§ **TASK TO CARRY OUT**
Below are the records. Gather each line that holds "mais".

§ **ENTRIES PROVIDED**
┌──
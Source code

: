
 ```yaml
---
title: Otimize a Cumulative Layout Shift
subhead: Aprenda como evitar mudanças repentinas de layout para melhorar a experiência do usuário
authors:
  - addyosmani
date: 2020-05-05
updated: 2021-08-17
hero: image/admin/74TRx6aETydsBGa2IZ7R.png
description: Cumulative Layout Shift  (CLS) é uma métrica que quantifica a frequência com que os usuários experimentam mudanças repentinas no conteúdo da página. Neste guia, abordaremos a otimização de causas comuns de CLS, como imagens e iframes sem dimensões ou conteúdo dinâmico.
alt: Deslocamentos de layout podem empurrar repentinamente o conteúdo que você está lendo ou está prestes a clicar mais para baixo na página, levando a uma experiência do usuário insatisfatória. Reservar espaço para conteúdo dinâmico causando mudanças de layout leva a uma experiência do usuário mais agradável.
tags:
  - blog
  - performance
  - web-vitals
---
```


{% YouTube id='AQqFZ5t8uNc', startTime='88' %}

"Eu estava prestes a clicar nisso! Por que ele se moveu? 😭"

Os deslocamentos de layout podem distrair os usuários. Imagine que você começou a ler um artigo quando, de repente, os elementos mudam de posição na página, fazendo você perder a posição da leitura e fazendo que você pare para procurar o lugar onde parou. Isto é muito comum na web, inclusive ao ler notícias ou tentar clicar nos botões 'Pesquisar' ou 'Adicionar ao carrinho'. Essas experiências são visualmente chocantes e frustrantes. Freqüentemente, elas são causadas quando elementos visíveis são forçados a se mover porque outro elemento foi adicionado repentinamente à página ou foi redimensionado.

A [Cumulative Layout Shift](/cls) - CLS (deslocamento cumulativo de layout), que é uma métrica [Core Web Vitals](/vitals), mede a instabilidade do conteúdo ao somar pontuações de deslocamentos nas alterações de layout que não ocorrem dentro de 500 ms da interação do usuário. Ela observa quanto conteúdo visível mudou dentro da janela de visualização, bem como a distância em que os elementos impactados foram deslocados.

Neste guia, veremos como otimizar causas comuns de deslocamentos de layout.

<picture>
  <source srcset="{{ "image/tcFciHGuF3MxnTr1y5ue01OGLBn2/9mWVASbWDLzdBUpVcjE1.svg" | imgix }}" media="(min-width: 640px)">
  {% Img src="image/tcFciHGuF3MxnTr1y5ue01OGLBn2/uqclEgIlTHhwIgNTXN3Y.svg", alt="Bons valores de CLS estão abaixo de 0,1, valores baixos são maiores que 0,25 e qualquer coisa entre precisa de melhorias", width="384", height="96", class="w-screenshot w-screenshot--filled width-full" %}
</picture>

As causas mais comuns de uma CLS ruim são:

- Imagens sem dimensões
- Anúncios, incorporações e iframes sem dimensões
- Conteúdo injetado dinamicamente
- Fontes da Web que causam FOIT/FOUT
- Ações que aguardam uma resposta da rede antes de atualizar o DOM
└──
§ **YOUR SOLUTION**
alt: Deslocamentos de layout podem empurrar repentinamente o conteúdo que você está lendo ou está prestes a clicar mais para baixo na página, levando a uma experiência do usuário insatisfatória. Reservar espaço para conteúdo dinâmico causando mudanças de layout leva a uma experiência do usuário mais agradável.
As causas mais comuns de uma CLS ruim são:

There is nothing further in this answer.